I would check the tank since that is still on your hit list. A bad/clogged pick-up (in the tank), a jiggered anti-siphon valve or a clogged vent (which would be my number one thing to check - a clogged vent will cause a surge) - would be the first things I would rule out before I started looking at the ignition.
 
have u taken readings at the stator wires that go into reg? disconnect them and see if they are putting out anything, for mine oem stator was around 100v iirc, mine were yellow wires for a 3cyl 60, yours might be green or sth.. see if there are putting out voltage first..

surging could be heat issues on switchbox or coils although imo boat and bike coils rarely fail..

i had a fuel tank that had a leak and i had similar issues - ran fine till carbs dried up, but 5 mins is way too much unless ur leak is tiny.. can u try swap a tank / hose and see if issue goes away?

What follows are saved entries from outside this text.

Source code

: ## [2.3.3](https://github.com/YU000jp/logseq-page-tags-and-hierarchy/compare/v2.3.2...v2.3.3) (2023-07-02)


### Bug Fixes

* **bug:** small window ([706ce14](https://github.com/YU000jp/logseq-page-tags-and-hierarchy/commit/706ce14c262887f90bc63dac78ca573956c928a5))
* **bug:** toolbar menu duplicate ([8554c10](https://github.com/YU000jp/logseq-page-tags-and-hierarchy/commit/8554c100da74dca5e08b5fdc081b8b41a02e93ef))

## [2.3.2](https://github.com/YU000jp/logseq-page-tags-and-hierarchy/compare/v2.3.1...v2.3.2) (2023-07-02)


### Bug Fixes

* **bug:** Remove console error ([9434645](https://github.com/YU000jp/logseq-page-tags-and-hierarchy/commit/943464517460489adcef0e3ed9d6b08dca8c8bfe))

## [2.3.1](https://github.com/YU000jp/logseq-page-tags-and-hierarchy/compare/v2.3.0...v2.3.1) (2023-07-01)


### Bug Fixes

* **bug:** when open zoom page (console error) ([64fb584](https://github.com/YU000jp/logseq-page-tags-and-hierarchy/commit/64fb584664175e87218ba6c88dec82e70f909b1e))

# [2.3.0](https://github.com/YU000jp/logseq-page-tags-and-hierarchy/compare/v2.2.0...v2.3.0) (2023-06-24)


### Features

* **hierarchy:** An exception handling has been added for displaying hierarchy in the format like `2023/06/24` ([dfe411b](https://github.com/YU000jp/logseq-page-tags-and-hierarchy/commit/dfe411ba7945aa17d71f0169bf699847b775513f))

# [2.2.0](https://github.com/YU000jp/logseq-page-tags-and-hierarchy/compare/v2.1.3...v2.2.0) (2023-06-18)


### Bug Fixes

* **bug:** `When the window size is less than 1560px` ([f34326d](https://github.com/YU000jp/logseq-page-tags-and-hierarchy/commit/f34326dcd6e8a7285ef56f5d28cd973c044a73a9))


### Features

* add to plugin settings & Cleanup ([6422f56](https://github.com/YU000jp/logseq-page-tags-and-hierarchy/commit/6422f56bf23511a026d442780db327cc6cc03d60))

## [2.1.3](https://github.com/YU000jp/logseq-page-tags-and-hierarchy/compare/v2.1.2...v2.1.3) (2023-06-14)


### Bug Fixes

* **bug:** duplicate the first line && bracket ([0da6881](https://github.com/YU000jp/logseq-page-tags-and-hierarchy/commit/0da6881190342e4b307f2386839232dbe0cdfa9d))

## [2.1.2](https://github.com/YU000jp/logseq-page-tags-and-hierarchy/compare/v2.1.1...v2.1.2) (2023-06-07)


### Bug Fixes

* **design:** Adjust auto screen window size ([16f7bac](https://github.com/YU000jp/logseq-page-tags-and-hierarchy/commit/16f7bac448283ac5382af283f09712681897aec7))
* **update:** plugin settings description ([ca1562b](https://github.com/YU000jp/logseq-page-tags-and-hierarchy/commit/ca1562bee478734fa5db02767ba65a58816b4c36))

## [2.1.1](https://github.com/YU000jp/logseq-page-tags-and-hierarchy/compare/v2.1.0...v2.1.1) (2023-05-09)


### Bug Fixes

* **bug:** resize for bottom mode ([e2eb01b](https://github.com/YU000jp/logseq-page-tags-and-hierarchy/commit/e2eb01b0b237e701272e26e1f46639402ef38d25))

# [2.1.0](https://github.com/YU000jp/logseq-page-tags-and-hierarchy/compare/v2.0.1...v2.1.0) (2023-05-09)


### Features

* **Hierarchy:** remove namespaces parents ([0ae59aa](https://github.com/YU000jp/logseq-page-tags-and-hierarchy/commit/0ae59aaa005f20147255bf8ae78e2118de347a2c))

u can also change the wires from switchbox to coils on the bad plug and plug wires to cylinders on 2 to see if the problems follows the swap - if so possible switchbox issue, if the problem stays on the same plug possibly coil / plug / plug wires issue, or trigger (very unlikely).. triggers usually work fine out of their ohm spec. one of mine is almost double and no issues..
 
thanks - was out last night and replaced the tank with another and fresh fuel , have s bulb and line I can try if that doesn't do it but typical fired up the engine idled a bit went to throttle off and hey presto as if by magic - snapped shift / throttle cable so ordered a new one and will resume testing when that arrives
 
Please let me know what you find. Having the same issue with 98 115hp. Checked Compression, replaced fuel pump, filter, plugs and new gas even cleaned carbs.